Conservation reduces power demand: Study

Tyler Hamilton
Toronto Star
April 4, 2007

Six of Ontario’s largest electric utilities say conservation programs saved enough power last year to take nearly 34,000 homes off the grid.

The utilities – Toronto Hydro, Hydro Ottawa, Horizon Utilities, Veridian Connections, PowerStream and Enersource Hydro Mississauga – represent 1.7 million customers in southern and eastern Ontario.

According to a conservation progress report released yesterday, the utilities collectively reduced power consumption by 302.5 million kilowatt-hours in 2006, a 274 per cent increase over savings achieved in 2005.

Over the past two years, the group has invested $62 million in conservation and demand-management programs, including the "Fridge & Freezer Bounty" developed by Hydro Ottawa and Toronto Hydro’s "Summer Challenge" rebate program and "Peaksaver" air-conditioner return program for residential and business customers.

Last year saw more than 8,000 old fridges and freezers unplugged, 12,671 energy-hogging air conditioners retired, and nearly 79,000 incandescent Christmas light strings replaced with energy-efficient LED lights.

Customers of the big-six utilities also obtained about 1.5 million compact fluorescent light bulbs through various coupon and promotion programs.

Jack Gibbons, chair of the Ontario Clean Air Alliance, called the electricity savings a "defining moment" that proves the potential payback of conservation programs if they are supported by political will and serious investment.
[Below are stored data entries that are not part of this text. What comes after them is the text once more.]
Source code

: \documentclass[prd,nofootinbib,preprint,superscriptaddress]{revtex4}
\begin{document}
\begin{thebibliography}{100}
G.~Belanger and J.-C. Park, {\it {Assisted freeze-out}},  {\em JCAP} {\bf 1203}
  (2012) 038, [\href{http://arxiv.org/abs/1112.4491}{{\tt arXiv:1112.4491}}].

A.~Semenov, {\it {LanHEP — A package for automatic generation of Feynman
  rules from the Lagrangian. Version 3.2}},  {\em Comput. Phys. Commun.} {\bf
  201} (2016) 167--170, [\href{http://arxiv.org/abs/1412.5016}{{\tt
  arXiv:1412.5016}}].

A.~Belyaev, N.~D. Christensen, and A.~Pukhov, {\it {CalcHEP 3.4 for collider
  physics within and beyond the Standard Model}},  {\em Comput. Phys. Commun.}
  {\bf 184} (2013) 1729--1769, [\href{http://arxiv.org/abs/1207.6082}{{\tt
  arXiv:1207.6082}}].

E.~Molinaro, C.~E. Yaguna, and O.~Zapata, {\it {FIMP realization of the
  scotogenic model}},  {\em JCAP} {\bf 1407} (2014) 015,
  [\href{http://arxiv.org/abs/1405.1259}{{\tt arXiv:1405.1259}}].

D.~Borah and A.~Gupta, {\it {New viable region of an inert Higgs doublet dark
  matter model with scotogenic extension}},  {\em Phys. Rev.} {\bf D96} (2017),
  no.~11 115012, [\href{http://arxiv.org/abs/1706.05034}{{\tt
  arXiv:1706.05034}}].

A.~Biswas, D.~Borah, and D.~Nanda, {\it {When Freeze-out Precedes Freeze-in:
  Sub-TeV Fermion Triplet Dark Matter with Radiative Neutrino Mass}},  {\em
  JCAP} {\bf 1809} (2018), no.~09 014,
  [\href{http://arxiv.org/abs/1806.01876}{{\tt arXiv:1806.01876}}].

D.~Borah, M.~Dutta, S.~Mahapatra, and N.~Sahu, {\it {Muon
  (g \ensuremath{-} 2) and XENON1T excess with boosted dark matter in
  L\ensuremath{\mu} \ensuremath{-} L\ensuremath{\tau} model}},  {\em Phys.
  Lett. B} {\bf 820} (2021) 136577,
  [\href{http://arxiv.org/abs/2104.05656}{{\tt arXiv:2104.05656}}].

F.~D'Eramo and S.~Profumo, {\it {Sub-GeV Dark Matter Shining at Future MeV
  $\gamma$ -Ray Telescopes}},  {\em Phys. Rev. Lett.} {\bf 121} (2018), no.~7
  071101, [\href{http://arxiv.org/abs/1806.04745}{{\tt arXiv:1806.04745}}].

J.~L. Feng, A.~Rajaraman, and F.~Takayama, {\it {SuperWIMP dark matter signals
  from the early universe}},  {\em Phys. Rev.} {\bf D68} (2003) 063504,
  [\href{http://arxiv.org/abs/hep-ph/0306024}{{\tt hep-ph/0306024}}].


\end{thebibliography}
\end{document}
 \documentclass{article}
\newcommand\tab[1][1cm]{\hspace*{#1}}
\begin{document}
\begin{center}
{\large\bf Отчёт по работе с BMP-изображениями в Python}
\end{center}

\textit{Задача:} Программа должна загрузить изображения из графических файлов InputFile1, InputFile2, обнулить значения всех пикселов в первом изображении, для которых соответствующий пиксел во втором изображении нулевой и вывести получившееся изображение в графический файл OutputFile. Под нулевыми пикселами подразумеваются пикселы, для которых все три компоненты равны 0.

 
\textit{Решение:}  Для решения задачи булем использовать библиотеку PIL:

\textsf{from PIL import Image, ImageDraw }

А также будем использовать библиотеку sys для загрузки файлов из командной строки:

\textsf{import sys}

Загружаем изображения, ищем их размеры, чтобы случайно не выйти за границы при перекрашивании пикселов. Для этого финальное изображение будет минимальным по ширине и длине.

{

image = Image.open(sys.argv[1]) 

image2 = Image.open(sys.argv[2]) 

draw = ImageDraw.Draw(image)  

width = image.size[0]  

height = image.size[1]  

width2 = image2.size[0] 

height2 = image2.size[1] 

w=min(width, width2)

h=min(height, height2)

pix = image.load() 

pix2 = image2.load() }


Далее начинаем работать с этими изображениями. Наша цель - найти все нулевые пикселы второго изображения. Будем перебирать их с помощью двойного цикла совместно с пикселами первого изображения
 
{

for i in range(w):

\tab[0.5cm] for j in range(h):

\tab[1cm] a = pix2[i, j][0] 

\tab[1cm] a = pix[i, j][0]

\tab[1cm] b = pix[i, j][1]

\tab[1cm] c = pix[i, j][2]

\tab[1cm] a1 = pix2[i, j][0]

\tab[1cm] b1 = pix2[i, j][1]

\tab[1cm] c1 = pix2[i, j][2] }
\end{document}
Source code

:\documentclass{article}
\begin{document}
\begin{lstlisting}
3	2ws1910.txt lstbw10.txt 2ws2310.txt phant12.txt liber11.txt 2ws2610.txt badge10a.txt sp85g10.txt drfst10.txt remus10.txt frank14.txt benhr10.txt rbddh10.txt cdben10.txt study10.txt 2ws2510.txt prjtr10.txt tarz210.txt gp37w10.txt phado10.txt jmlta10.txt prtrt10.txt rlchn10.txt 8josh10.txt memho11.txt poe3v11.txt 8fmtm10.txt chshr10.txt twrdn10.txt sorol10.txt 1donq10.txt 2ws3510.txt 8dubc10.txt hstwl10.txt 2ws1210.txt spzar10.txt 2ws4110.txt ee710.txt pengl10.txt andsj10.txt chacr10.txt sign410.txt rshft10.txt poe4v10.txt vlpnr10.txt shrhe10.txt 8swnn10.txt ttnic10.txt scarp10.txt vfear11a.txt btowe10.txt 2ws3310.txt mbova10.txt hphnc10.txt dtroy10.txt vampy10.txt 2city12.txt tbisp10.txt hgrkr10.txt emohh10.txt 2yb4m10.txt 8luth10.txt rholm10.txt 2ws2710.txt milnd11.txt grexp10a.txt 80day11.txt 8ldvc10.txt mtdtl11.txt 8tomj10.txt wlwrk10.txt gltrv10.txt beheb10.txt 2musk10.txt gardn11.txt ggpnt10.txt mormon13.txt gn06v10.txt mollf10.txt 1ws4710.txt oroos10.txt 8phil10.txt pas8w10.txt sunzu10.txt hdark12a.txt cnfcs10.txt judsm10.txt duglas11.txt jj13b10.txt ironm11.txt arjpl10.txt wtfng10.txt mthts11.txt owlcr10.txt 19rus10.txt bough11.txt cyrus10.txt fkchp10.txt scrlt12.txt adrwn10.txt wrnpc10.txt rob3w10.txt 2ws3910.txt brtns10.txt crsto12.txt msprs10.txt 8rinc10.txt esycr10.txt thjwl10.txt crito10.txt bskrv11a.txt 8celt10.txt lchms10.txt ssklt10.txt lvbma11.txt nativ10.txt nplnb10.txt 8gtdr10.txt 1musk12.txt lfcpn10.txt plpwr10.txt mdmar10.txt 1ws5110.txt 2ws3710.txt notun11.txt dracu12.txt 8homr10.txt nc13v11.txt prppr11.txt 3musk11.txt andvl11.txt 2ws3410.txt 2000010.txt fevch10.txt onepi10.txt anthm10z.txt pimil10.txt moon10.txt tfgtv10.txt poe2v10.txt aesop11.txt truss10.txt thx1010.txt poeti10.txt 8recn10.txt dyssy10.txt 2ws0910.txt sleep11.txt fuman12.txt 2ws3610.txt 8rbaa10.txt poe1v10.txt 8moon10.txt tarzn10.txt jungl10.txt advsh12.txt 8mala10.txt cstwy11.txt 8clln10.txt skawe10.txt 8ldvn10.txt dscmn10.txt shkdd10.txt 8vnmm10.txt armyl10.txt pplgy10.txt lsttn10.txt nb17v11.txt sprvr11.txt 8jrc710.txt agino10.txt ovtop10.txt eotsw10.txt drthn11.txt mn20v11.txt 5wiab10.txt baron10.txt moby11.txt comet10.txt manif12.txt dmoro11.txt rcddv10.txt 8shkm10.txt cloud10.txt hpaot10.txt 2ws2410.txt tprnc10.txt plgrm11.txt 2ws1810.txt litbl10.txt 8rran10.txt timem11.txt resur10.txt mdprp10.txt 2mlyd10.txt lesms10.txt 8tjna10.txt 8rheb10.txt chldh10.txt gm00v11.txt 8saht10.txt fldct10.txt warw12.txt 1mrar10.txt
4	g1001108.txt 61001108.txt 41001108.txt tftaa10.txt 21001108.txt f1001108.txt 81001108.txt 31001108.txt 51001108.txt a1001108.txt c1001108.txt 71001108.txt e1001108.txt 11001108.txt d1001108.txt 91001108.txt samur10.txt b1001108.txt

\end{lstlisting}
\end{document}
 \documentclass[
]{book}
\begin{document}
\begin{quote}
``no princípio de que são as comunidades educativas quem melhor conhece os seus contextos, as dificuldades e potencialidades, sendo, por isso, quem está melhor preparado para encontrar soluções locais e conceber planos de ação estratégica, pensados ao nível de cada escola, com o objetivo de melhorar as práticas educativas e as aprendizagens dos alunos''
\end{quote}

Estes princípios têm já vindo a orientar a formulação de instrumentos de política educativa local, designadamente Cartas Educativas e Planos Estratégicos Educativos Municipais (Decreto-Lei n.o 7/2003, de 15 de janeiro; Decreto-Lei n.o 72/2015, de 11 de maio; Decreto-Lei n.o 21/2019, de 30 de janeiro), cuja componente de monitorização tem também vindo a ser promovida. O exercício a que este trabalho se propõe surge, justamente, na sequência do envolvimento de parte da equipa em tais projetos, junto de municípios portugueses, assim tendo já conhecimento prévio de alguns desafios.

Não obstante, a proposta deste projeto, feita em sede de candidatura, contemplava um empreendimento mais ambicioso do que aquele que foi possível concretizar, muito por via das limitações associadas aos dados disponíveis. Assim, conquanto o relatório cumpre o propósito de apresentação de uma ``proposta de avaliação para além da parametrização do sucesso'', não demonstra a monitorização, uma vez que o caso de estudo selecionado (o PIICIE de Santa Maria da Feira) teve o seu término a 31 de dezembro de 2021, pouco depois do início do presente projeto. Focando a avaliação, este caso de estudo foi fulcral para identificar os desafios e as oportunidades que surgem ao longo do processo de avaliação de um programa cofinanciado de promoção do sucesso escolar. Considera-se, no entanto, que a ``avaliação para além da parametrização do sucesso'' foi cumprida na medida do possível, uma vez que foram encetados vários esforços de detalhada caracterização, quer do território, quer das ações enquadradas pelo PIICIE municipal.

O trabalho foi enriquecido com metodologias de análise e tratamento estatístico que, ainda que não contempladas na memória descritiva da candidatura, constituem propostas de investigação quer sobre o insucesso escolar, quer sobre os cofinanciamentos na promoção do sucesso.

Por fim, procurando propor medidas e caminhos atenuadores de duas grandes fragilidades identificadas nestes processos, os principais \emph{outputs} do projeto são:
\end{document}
Overall, the kilowatt-hours saved only represent 0.2 per cent of the 158 billion kilowatt-hours Ontarians consumed in 2005.

But Tom Adams, executive direct of Energy Probe, said while the savings may not seem like much, simply halting growth in demand is a sign of progress.

"We’ve got a growing population, a growing economy, so achieving static electricity demand growth is demonstrating improvement in overall efficiency," he said.

Adams added that it’s still early days for many of the programs in place.

"There’s obviously more we can do and the extent to which utilities can take credit for this is a matter of some debate, but overall the trend is positive."

Nearly half of the energy savings last year came through Toronto Hydro.

Chief executive Dave O’Brien has vowed to use conservation as a way to hold the line on electricity demand in Toronto, which typically grows 0.5 per cent to 1 per cent a year.